**Task instructions:**
Return verbatim every line from the first line of the data below to the line that contains "山。丁未，敕審官院奏事，其院官皆許升殿。戊申，更定鎮防軍犯徒配役法。", inclusive, and no further.

=======

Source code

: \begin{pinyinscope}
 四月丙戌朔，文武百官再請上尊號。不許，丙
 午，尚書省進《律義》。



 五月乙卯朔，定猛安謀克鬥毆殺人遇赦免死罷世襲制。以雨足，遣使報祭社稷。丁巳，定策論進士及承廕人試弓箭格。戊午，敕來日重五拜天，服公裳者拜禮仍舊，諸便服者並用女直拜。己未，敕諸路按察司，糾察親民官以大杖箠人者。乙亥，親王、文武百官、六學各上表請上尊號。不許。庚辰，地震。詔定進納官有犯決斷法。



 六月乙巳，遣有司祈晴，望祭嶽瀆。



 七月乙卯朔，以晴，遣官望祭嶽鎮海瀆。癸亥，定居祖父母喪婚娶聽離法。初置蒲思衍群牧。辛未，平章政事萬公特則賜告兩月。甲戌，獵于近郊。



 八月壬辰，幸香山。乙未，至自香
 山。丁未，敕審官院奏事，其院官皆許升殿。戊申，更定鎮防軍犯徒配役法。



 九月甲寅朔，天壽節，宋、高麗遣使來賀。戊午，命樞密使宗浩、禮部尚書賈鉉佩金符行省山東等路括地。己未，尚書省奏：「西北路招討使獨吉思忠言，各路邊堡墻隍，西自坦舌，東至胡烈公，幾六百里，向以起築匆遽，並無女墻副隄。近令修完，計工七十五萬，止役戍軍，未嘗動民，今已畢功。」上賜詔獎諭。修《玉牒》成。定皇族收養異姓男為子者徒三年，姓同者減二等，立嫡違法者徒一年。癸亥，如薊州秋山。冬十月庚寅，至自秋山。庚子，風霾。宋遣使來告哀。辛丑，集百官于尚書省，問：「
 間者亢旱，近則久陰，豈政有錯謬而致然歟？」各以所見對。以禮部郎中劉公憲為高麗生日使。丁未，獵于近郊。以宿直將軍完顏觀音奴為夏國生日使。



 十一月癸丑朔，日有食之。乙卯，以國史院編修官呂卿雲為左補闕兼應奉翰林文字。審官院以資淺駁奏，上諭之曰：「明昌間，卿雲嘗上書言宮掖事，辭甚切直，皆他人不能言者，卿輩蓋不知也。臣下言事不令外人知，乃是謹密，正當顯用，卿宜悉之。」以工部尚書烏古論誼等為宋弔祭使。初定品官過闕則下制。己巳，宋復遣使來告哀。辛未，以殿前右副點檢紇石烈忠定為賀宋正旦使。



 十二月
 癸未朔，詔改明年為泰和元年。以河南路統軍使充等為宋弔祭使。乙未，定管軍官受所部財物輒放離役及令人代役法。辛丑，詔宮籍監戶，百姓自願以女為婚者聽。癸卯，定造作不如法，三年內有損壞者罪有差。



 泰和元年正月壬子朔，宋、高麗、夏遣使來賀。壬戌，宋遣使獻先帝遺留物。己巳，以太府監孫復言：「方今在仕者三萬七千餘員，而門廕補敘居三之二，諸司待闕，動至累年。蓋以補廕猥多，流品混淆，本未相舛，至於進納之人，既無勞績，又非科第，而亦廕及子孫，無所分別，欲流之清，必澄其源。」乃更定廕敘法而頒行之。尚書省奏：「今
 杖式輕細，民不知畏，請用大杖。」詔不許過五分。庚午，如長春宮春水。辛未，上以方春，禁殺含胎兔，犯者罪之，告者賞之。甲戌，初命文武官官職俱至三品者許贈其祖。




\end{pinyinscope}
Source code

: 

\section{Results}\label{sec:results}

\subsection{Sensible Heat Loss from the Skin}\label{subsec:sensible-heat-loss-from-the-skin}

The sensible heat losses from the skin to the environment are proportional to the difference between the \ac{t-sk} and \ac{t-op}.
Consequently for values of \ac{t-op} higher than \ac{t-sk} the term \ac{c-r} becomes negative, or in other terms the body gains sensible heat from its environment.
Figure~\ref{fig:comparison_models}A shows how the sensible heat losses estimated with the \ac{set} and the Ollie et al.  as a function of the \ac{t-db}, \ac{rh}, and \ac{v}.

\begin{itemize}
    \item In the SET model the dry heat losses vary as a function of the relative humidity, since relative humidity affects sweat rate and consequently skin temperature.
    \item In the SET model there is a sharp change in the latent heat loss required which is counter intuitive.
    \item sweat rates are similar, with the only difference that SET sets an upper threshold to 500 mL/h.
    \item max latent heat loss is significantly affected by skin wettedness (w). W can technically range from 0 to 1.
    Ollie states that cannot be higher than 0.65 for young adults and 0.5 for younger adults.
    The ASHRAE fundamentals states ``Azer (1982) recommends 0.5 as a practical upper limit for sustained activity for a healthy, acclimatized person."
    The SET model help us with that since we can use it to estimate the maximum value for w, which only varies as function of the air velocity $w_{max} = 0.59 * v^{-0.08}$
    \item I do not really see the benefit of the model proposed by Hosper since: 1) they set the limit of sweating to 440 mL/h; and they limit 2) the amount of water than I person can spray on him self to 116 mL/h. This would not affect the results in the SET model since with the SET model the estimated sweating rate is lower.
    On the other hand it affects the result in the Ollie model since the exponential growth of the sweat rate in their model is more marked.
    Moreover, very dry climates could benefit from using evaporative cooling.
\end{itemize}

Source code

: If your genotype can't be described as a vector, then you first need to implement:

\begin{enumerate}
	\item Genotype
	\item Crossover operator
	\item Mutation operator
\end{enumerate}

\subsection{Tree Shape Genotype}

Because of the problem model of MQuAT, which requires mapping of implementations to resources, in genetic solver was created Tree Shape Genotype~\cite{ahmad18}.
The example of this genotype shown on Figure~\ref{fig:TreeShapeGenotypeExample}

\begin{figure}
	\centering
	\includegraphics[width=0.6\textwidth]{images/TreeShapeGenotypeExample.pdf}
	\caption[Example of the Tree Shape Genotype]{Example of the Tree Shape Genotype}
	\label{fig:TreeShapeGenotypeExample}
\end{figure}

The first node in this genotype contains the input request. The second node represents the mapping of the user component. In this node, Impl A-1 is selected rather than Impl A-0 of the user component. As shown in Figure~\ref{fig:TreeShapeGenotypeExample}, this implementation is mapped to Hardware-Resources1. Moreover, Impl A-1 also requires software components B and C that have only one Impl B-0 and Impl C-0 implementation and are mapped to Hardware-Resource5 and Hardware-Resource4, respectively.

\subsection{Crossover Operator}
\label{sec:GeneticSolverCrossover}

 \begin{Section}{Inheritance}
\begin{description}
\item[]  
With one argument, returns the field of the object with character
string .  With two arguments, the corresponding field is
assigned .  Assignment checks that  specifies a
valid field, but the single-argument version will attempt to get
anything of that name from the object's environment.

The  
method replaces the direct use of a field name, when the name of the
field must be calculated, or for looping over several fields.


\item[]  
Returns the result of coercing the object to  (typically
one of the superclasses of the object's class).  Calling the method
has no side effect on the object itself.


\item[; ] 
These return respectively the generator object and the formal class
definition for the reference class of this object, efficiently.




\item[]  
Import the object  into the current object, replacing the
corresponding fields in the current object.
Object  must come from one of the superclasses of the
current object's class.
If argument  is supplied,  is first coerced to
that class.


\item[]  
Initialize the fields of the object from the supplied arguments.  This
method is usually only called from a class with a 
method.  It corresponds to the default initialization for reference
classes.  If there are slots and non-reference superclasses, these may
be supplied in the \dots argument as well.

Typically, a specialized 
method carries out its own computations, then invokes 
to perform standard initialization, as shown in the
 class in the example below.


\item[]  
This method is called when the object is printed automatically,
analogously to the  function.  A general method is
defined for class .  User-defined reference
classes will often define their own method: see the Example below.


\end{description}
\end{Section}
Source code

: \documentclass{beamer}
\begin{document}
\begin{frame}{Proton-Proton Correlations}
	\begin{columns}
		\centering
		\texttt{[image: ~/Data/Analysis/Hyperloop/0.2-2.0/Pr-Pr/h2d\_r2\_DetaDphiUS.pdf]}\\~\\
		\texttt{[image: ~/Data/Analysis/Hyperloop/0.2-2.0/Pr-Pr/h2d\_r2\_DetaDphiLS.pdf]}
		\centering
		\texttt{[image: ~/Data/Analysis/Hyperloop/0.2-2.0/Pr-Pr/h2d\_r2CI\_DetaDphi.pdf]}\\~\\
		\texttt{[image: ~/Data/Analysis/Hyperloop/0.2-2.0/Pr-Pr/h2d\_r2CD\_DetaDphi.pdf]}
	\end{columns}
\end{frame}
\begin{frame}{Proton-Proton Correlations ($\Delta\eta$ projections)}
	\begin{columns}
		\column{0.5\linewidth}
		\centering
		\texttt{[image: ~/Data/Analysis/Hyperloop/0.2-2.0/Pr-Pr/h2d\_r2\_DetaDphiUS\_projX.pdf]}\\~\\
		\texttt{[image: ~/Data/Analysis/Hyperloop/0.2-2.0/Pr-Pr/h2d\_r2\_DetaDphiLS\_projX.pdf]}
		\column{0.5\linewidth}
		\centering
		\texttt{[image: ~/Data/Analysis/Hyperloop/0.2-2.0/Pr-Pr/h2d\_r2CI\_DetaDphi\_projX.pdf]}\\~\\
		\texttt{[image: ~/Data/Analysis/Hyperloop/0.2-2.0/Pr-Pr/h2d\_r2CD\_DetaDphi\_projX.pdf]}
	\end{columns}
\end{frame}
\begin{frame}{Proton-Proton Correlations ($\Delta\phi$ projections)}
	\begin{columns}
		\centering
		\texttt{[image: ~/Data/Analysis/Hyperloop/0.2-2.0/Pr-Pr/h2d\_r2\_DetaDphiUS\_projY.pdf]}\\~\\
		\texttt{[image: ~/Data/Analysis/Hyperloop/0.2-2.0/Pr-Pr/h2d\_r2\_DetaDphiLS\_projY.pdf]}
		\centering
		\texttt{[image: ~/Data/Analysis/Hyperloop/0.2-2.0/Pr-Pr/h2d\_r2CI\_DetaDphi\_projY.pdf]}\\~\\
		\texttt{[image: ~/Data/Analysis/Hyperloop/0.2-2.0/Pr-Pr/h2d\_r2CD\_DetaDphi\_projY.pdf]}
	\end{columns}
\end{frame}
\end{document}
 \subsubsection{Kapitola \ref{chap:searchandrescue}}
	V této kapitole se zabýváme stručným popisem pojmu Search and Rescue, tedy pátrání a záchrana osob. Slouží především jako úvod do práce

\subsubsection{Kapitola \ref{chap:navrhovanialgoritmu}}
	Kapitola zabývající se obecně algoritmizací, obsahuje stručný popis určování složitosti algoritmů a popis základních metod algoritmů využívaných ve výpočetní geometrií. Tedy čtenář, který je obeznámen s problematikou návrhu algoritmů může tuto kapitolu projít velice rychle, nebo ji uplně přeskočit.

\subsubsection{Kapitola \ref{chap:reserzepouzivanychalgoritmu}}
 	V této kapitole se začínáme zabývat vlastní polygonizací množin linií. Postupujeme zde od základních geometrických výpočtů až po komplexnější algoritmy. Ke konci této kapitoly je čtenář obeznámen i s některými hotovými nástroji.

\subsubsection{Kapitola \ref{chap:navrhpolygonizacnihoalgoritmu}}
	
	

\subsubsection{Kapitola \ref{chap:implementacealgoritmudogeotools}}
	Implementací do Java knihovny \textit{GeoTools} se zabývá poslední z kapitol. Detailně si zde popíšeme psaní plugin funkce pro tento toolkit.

=======

**Answer to this exercise:**
Source code

: \begin{pinyinscope}
 四月丙戌朔，文武百官再請上尊號。不許，丙
 午，尚書省進《律義》。



 五月乙卯朔，定猛安謀克鬥毆殺人遇赦免死罷世襲制。以雨足，遣使報祭社稷。丁巳，定策論進士及承廕人試弓箭格。戊午，敕來日重五拜天，服公裳者拜禮仍舊，諸便服者並用女直拜。己未，敕諸路按察司，糾察親民官以大杖箠人者。乙亥，親王、文武百官、六學各上表請上尊號。不許。庚辰，地震。詔定進納官有犯決斷法。



 六月乙巳，遣有司祈晴，望祭嶽瀆。



 七月乙卯朔，以晴，遣官望祭嶽鎮海瀆。癸亥，定居祖父母喪婚娶聽離法。初置蒲思衍群牧。辛未，平章政事萬公特則賜告兩月。甲戌，獵于近郊。



 八月壬辰，幸香山。乙未，至自香
 山。丁未，敕審官院奏事，其院官皆許升殿。戊申，更定鎮防軍犯徒配役法。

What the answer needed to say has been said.